Butterfly Inner Thigh Stretch (AKA ‘Cobbler Pose’)
- Sit on your butt with your back straight
- Bring your feet together so the bottoms are touching, and your knees fall out to the sides
- Hold your feet together with your hands and actively reach your thighs towards the ground
- Slowly lean forward with as straight a back as possible to get a deeper stretch. Hold for 20 seconds
Seated Forward Fold for Hamstring & Lower Back Stretch
- Sit with your legs extended straight in front of you
- Begin to bend forward at the hips
- Grab your toes, shines, or thighs and fold forward as you reach toward your toes
- Flex your feet and feel the stretch behind your legs.
- Hold for 20 seconds and breathe
Figure Four Hip & Butt Stretch
This stretches the outsides of your hips and butt muscles. It targets the gluteus medius, which aids in hip movement and mobility and stabilizes the hip joint.
- Lie on your back with your knees bent and feet flat on the floor
- Cross your left foot over your right knee
- Grab your right leg behind the thigh and pull your right knee in toward your upper body until you feel a deep stretch in the left side of your hip
- Hold for 30 seconds as you breathe slowly and deeply
- Return to the starting position and switch sides
Downward Facing Dog
This full-body stretch can be challenging for beginners but with practice you will see improvements. It can help relieve chronic pain caused by sitting.
This yoga posture has many benefits including:
- Stretches the lower body including hamstrings, calves, and ankles.

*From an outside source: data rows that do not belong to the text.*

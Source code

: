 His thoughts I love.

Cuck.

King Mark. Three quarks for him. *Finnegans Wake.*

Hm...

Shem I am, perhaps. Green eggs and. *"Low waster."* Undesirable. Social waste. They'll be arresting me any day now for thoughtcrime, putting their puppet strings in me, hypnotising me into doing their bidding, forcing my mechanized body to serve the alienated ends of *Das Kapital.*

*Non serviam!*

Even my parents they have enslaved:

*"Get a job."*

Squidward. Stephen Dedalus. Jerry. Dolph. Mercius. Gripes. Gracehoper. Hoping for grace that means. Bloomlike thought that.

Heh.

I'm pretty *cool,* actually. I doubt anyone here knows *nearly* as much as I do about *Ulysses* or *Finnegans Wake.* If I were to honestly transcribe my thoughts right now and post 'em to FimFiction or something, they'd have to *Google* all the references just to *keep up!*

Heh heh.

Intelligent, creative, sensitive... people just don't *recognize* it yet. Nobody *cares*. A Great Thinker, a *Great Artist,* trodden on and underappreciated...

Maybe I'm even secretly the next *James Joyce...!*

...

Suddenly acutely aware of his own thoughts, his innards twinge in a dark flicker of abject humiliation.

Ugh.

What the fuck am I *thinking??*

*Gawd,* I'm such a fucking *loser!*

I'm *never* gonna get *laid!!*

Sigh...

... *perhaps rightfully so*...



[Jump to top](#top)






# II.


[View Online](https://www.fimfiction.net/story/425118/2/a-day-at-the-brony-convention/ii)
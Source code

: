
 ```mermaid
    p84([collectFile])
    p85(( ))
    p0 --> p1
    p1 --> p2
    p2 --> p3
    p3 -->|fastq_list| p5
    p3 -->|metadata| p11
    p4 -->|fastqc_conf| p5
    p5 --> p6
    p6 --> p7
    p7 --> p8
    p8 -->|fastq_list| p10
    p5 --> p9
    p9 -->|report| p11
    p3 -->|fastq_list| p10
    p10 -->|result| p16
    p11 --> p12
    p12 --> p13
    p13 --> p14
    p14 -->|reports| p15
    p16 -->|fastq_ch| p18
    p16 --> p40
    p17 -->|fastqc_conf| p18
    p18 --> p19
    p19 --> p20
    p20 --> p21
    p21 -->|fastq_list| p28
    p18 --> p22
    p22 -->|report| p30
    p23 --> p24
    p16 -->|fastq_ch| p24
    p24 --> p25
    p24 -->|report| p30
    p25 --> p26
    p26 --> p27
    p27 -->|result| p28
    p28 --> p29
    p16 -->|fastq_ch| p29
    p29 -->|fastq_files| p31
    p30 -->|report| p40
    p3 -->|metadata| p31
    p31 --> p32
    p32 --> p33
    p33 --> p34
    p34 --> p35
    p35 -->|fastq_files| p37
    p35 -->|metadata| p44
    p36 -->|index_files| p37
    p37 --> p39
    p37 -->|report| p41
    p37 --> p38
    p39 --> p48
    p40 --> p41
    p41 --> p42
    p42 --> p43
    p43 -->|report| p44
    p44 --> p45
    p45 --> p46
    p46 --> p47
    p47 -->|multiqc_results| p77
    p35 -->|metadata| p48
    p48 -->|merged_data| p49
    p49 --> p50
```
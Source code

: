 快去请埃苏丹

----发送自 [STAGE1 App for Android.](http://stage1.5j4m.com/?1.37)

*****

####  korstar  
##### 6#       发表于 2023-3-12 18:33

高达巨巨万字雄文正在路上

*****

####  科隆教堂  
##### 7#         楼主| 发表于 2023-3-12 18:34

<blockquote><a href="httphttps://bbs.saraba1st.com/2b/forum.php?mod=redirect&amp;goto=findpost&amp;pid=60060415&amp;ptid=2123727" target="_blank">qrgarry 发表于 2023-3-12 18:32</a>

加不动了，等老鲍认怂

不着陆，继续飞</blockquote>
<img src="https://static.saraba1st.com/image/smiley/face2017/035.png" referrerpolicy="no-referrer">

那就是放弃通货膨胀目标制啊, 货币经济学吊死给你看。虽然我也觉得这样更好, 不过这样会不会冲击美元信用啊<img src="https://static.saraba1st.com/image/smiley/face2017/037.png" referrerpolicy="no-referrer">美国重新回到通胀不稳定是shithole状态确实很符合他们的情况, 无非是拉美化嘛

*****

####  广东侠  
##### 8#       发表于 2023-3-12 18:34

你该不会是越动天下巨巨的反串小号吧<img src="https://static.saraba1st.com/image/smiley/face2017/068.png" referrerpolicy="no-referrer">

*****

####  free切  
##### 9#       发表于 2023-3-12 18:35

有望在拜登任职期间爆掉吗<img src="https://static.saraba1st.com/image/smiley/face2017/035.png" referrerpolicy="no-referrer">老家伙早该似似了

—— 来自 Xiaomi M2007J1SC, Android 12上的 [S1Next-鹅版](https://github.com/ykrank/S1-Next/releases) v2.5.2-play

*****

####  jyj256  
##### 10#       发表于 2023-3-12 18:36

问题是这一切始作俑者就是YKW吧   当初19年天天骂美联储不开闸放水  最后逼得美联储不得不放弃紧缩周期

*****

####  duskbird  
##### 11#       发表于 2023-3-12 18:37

- Strengthens the upper body
- Stimulates blood flow because it places your heart above your head
- Improves posture by opening the chest and shoulders
- Fine-tunes your foot muscles by stretching and strengthening the major muscles and bones in your body and the smaller muscles in your feet.
How To Do Downward Facing Dog
- Start off on all fours and make sure your knees are slightly behind your hips. Your hands should be shoulder-width apart. Spread your fingers
- Press your hands into the floor or mat and gently tuck your toes under
- Take a deep inhale
- Keeping your hands pressed into the mat exhale deeply lifting your knees off the floor, pressing your hips back
- Straighten your legs as much as you can
- Your body should now resemble an upside-down “V” shape.
- Extend and lengthen your spine, simultaneously pressing through the palms of your hands and balls of your feet. Pull your pelvis up toward the ceiling, using the triceps in your upper arms to help stabilize your form.
- Hold for 30 seconds before releasing
Standing Forward Fold
This yoga pose stretches and lengthens the hamstrings and calves and back muscles. It also stimulates digestive, nervous, and endocrine systems.
- Stand with your feet hip distance apart
- Inhale reaching your arms overhead
- Exhale and fold forward from your hips
- Slightly bend your knees so they are straight but not locked.
- Engage your quadriceps muscles and draw them up. The more you use your quads, the more the hamstrings will open.
- Bring your weight a little bit forward into the balls of your feet so that your hips stay over your ankles
- Let your head hang
- To come up, inhale and place your hands onto your hips. Press your tailbone down and contract your abdominal muscles as you rise slowly.
After a couple of weeks of consistently practicing these stretches, close your eyes again, take a few deep breaths and scan your body. How does it feel as compared to before you started this stretching routine?